Dedicated to her children, whom she calls her "biggest support," the book also carries a message for families. Anand hopes it demonstrates that parents can and should be a 'soft cushion' and a safe space for their children to discuss intimate matters.

Confronting Shame and Guilt

A recurring theme in the letters, and a central focus of Anand's work, is the overwhelming sense of shame and guilt people associate with sexual pleasure. She traces this conflict back to a historical dichotomy. "The Kama Sutra was written in about 300 AD; at the same time, around 325 AD, the first Ecumenical Council of the Catholic Church was set up," she notes. While one text celebrated pleasure, the other labelled it evil, creating a cultural 'twilight zone' that persists today.

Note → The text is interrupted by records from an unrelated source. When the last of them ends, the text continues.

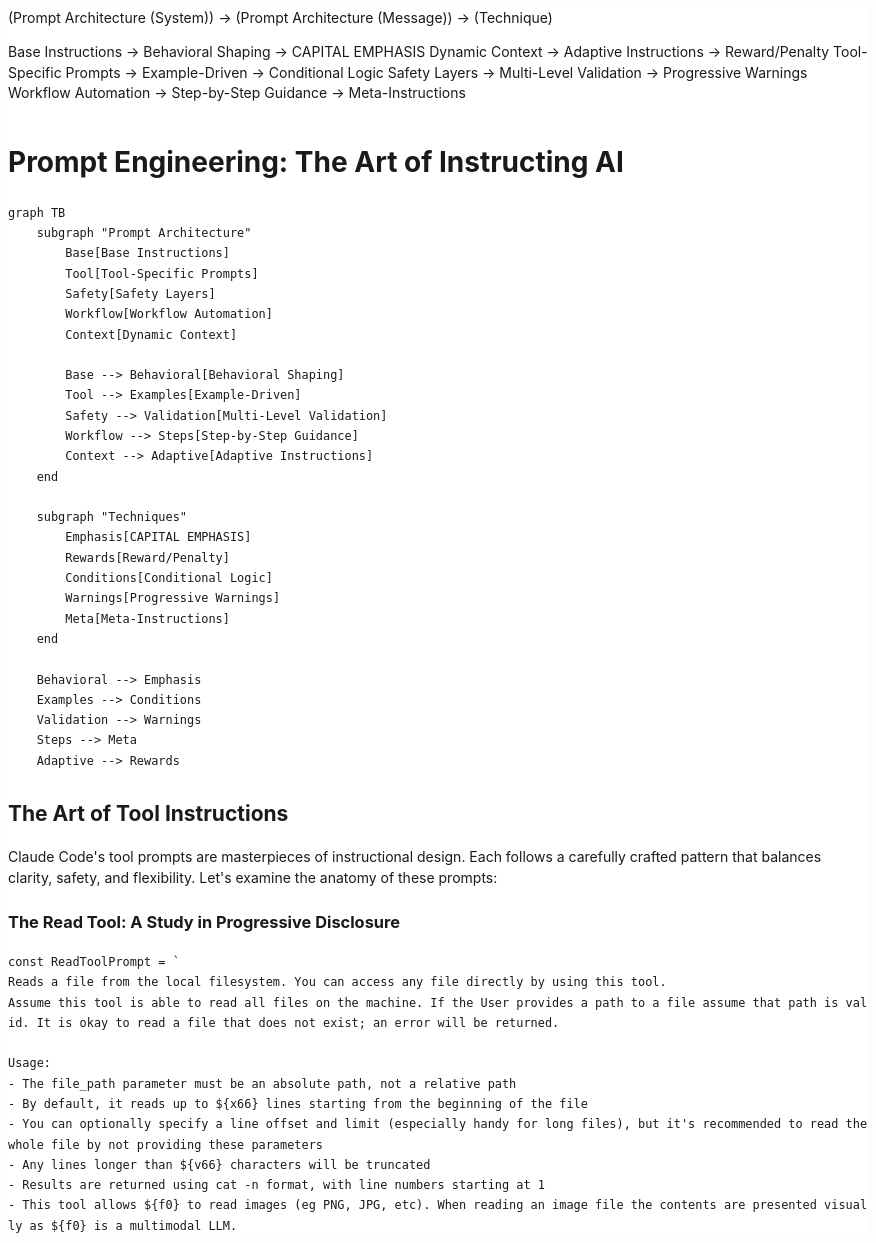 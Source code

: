 (Prompt Architecture (System)) -> (Prompt Architecture (Message)) -> (Technique)

Base Instructions -> Behavioral Shaping -> CAPITAL EMPHASIS Dynamic Context -> Adaptive Instructions -> Reward/Penalty Tool-Specific Prompts -> Example-Driven -> Conditional Logic Safety Layers -> Multi-Level Validation -> Progressive Warnings Workflow Automation -> Step-by-Step Guidance -> Meta-Instructions

# Prompt Engineering: The Art of Instructing AI

```mermaid
graph TB
    subgraph "Prompt Architecture"
        Base[Base Instructions]
        Tool[Tool-Specific Prompts]
        Safety[Safety Layers]
        Workflow[Workflow Automation]
        Context[Dynamic Context]

        Base --> Behavioral[Behavioral Shaping]
        Tool --> Examples[Example-Driven]
        Safety --> Validation[Multi-Level Validation]
        Workflow --> Steps[Step-by-Step Guidance]
        Context --> Adaptive[Adaptive Instructions]
    end

    subgraph "Techniques"
        Emphasis[CAPITAL EMPHASIS]
        Rewards[Reward/Penalty]
        Conditions[Conditional Logic]
        Warnings[Progressive Warnings]
        Meta[Meta-Instructions]
    end

    Behavioral --> Emphasis
    Examples --> Conditions
    Validation --> Warnings
    Steps --> Meta
    Adaptive --> Rewards

```

## The Art of Tool Instructions

Claude Code's tool prompts are masterpieces of instructional design. Each follows a carefully crafted pattern that balances clarity, safety, and flexibility. Let's examine the anatomy of these prompts:

### The Read Tool: A Study in Progressive Disclosure

```tsx
const ReadToolPrompt = `
Reads a file from the local filesystem. You can access any file directly by using this tool.
Assume this tool is able to read all files on the machine. If the User provides a path to a file assume that path is valid. It is okay to read a file that does not exist; an error will be returned.

Usage:
- The file_path parameter must be an absolute path, not a relative path
- By default, it reads up to ${x66} lines starting from the beginning of the file
- You can optionally specify a line offset and limit (especially handy for long files), but it's recommended to read the whole file by not providing these parameters
- Any lines longer than ${v66} characters will be truncated
- Results are returned using cat -n format, with line numbers starting at 1
- This tool allows ${f0} to read images (eg PNG, JPG, etc). When reading an image file the contents are presented visually as ${f0} is a multimodal LLM.
```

"We are living in such a dystopian world where everybody wants pleasure, but everybody thinks of it as a bad thing," Anand observes. This internalized shame, often rooted in upbringing, leads people to seek validation, hoping to overcome these paralyzing emotions.

Redefining Consent as an Ongoing Dialogue

One of the most critical pieces of advice Anand emphasizes is a robust, modern understanding of consent. She argues forcefully against treating consent as a one-time 'yes' given at the start of an intimate act. "Consent isn't a one-time yes, it is an ongoing process," she states.

She points out the subtle coercion that often undermines true agreement, where a partner might eventually concede just "to keep you happy." Anand empowers people to understand that it is okay to say 'No' at any point. "You have the right to say, 'I'll try it but if I don't like it, I will tell you. If I don't want it, I will tell you,'" she asserts.

For her, consent must be solid and vocal. Silence or a smile does not constitute a 'Yes'. A proper, audible agreement is needed at every new phase of intimacy, making it a continuous conversation between partners.

As a public figure navigating complex and personal topics, Anand has trained herself to be non-judgmental, though she admits some letters can still be challenging. Her mission has now evolved into actively challenging judgment in others. "I have now entered this next phase of my life... where I'm constantly fighting with friends and saying, 'You need to stop judging,'" she shares.

Through Speak Easy, Seema Anand aims to build a bridge of understanding, assuring readers they are not alone in their questions and that open, shame-free dialogue is the cornerstone of healthy intimacy.